| Stored items |

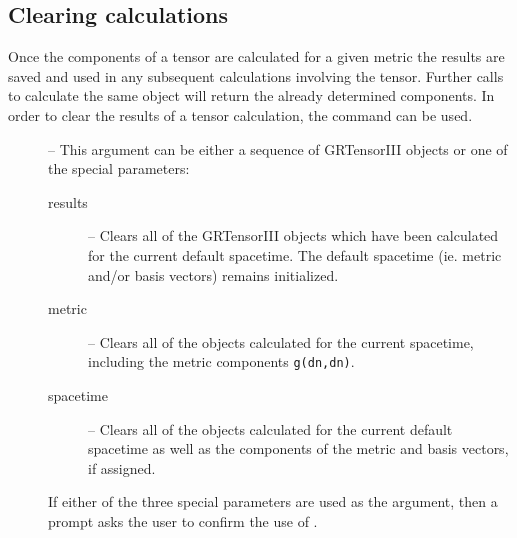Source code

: \documentclass{article}
\begin{document}
\subsection{Clearing calculations} \label{sec:grclear}
%
Once the components of a tensor are calculated for a given metric the
results are saved and used in any subsequent calculations involving
the tensor. Further calls to calculate the same object will return
the already determined components.
In order to clear the results of a tensor calculation, the command
 can be used.\\
%
\begin{cmdspec}
  \label{spec:grclear}

  \begin{description}
    \item[] -- This argument can be either a sequence of
      GRTensorIII objects or one of the special parameters:
      \begin{description}
        \item[results] -- Clears all of the
          GRTensorIII objects which have been calculated for the
          current default spacetime. The default spacetime
          (ie. metric and/or basis vectors) remains initialized.
        \item[metric] -- Clears all of the
          objects calculated for the current spacetime, 
          including the metric components \texttt{g(dn,dn)}.
        \item[spacetime] -- Clears all of the objects
          calculated for the current default spacetime as well as
          the components of the metric and basis vectors, if assigned.
       \end{description}
       If either of the three special parameters are used as the 
        argument, then a prompt asks the user to confirm 
       the use of .
  \end{description}

\end{cmdspec}
\end{document}

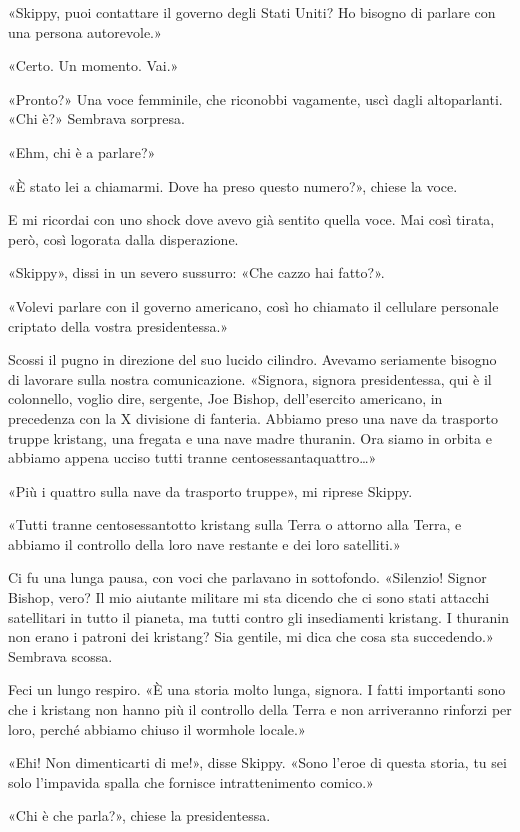 «Skippy, puoi contattare il governo degli Stati Uniti? Ho bisogno di
parlare con una persona autorevole.»

«Certo. Un momento. Vai.»

«Pronto?» Una voce femminile, che riconobbi vagamente, uscì dagli
altoparlanti. «Chi è?» Sembrava sorpresa.

«Ehm, chi è a parlare?»

«È stato lei a chiamarmi. Dove ha preso questo numero?», chiese la voce.

E mi ricordai con uno shock dove avevo già sentito quella voce. Mai così
tirata, però, così logorata dalla disperazione.

«Skippy», dissi in un severo sussurro: «Che cazzo hai fatto?».

«Volevi parlare con il governo americano, così ho chiamato il cellulare
personale criptato della vostra presidentessa.»

Scossi il pugno in direzione del suo lucido cilindro. Avevamo seriamente
bisogno di lavorare sulla nostra comunicazione. «Signora, signora
presidentessa, qui è il colonnello, voglio dire, sergente, Joe Bishop,
dell'esercito americano, in precedenza con la X divisione di fanteria.
Abbiamo preso una nave da trasporto truppe kristang, una fregata e una
nave madre thuranin. Ora siamo in orbita e abbiamo appena ucciso tutti
tranne centosessantaquattro\ldots»

«Più i quattro sulla nave da trasporto truppe», mi riprese Skippy.

«Tutti tranne centosessantotto kristang sulla Terra o attorno alla
Terra, e abbiamo il controllo della loro nave restante e dei loro
satelliti.»

Ci fu una lunga pausa, con voci che parlavano in sottofondo. «Silenzio!
Signor Bishop, vero? Il mio aiutante militare mi sta dicendo che ci sono
stati attacchi satellitari in tutto il pianeta, ma tutti contro gli
insediamenti kristang. I thuranin non erano i patroni dei kristang? Sia
gentile, mi dica che cosa sta succedendo.» Sembrava scossa.

Feci un lungo respiro. «È una storia molto lunga, signora. I fatti
importanti sono che i kristang non hanno più il controllo della Terra e
non arriveranno rinforzi per loro, perché abbiamo chiuso il wormhole
locale.»

«Ehi! Non dimenticarti di me!», disse Skippy. «Sono l'eroe di questa
storia, tu sei solo l'impavida spalla che fornisce intrattenimento
comico.»

«Chi è che parla?», chiese la presidentessa.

| EXERCISE GOAL |
Collect every line from the records above that contains the word "controllo".

| RESPONSE AREA |
Terra, e abbiamo il controllo della loro nave restante e dei loro
importanti sono che i kristang non hanno più il controllo della Terra e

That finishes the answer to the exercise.